ACLU campaign to present 3 animated short films on mass incarceration at Sundance Film Festival

On January 20 at the 2018 Sundance Film Festival, the American Civil Liberties Union’s Campaign for Smart Justice will present the premiere of three animated short films telling first-hand stories of three people who have been incarcerated: Lavette Mayes, Jason Hernandez, and Johnny Perez.

This is the first time that the ACLU has screened original content at the Sundance Film Festival. 

The films depict the costly impact of imprisonment and the way in which they traumatize incarcerated people, their families, and communities. Mayes, Hernandez, and Perez’s firsthand accounts reveal how cash bail and extreme sentencing trap many people in jails and prisons for too long, and expose the barriers to education, employment, basic rights, and reentry that formerly incarcerated people face.

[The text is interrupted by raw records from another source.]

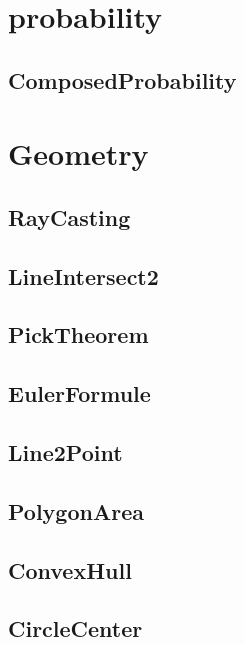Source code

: \section{probability}
\subsection{ ComposedProbability}
\raggedbottom
\hrulefill

\section{Geometry}
\subsection{ RayCasting}
\raggedbottom
\hrulefill
\subsection{ LineIntersect2}
\raggedbottom
\hrulefill
\subsection{ PickTheorem}
\raggedbottom
\hrulefill
\subsection{ EulerFormule}
\raggedbottom
\hrulefill
\subsection{ Line2Point}
\raggedbottom
\hrulefill
\subsection{ PolygonArea}
\raggedbottom
\hrulefill
\subsection{ ConvexHull}
\raggedbottom
\hrulefill
\subsection{ CircleCenter}
\raggedbottom
\hrulefill

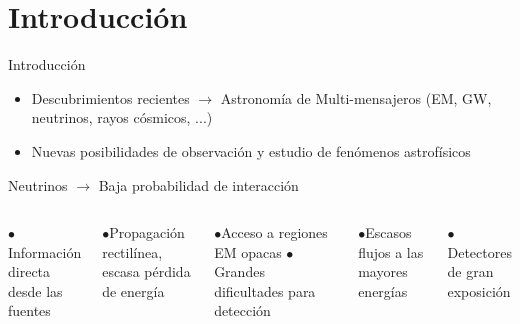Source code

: \documentclass{beamer}
\begin{document}
	\section{Introducción}
	\begin{frame}{Introducción}
		\begin{itemize}
			\item Descubrimientos recientes $\rightarrow$ Astronomía de Multi-mensajeros (EM, GW, neutrinos, rayos cósmicos, ...)
			\item Nuevas posibilidades de observación y estudio de fenómenos astrofísicos
		\end{itemize}
		\pause\begin{block}{\centering Neutrinos $\rightarrow$ Baja probabilidad de interacción}

		\begin{columns}
			\centering
			$\bullet$Información directa desde las fuentes
			
			$\bullet$Propagación rectilínea, escasa pérdida de energía
			
			$\bullet$Acceso a regiones EM opacas
			\centering
			$\bullet$Grandes dificultades para detección
			
			$\bullet$Escasos flujos a las mayores energías
			
			$\bullet$Detectores de gran exposición
		\end{columns}
		\end{block}
	\end{frame}
\end{document}
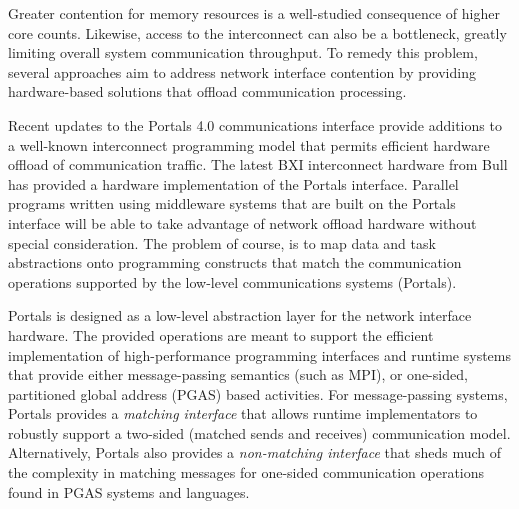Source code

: %



Greater contention for memory resources is a well-studied
consequence of higher core counts. Likewise, access to the
interconnect can also be a bottleneck, greatly limiting overall system
communication throughput. To remedy this problem, several approaches
aim to address network interface contention by providing
hardware-based solutions that offload communication
processing. 

Recent updates to the Portals 4.0 communications interface provide
additions to a well-known interconnect programming model that permits
efficient hardware offload of communication traffic. The latest BXI
interconnect hardware from Bull has provided a hardware implementation
of the Portals interface.  Parallel programs written using middleware
systems that are built on the Portals interface will be able to take
advantage of network offload hardware without special consideration. 
The problem of course, is to map data and task abstractions onto
programming constructs that match the communication operations
supported by the low-level communications systems (Portals). 

Portals is designed as a low-level abstraction layer for the network
interface hardware. The provided operations are meant to support the
efficient implementation of high-performance programming interfaces
and runtime systems that provide either message-passing semantics
(such as MPI), or one-sided, partitioned global address (PGAS) based
activities. For message-passing systems, Portals provides a {\em
  matching interface} that allows runtime implementators to robustly
support a two-sided (matched sends and receives) communication
model. Alternatively, Portals also provides a {\em non-matching
  interface} that sheds much of the complexity in matching messages
for one-sided communication operations found in PGAS systems and
languages.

“Lavette, Jason, and Johnny know all too well the disastrous and life-changing impact of incarceration. Their experiences mirror those of millions of people across the country who are targeted and victimized by our broken criminal justice system,” said Udi Ofer, director of the Campaign for Smart Justice at the ACLU. “We are marking the one year anniversary of the inauguration of Donald Trump, and the resistance that it has launched, by partnering with Sundance to lift up stories of Americans who face injustices due to government policies. Ending mass incarceration is about reckoning with the damage it has done to millions of people, particularly families living in underserved communities across the country.”

The premiere will be followed by a discussion with Mayes, Hernandez, and Perez about their journeys and the devastating effects of mass incarceration.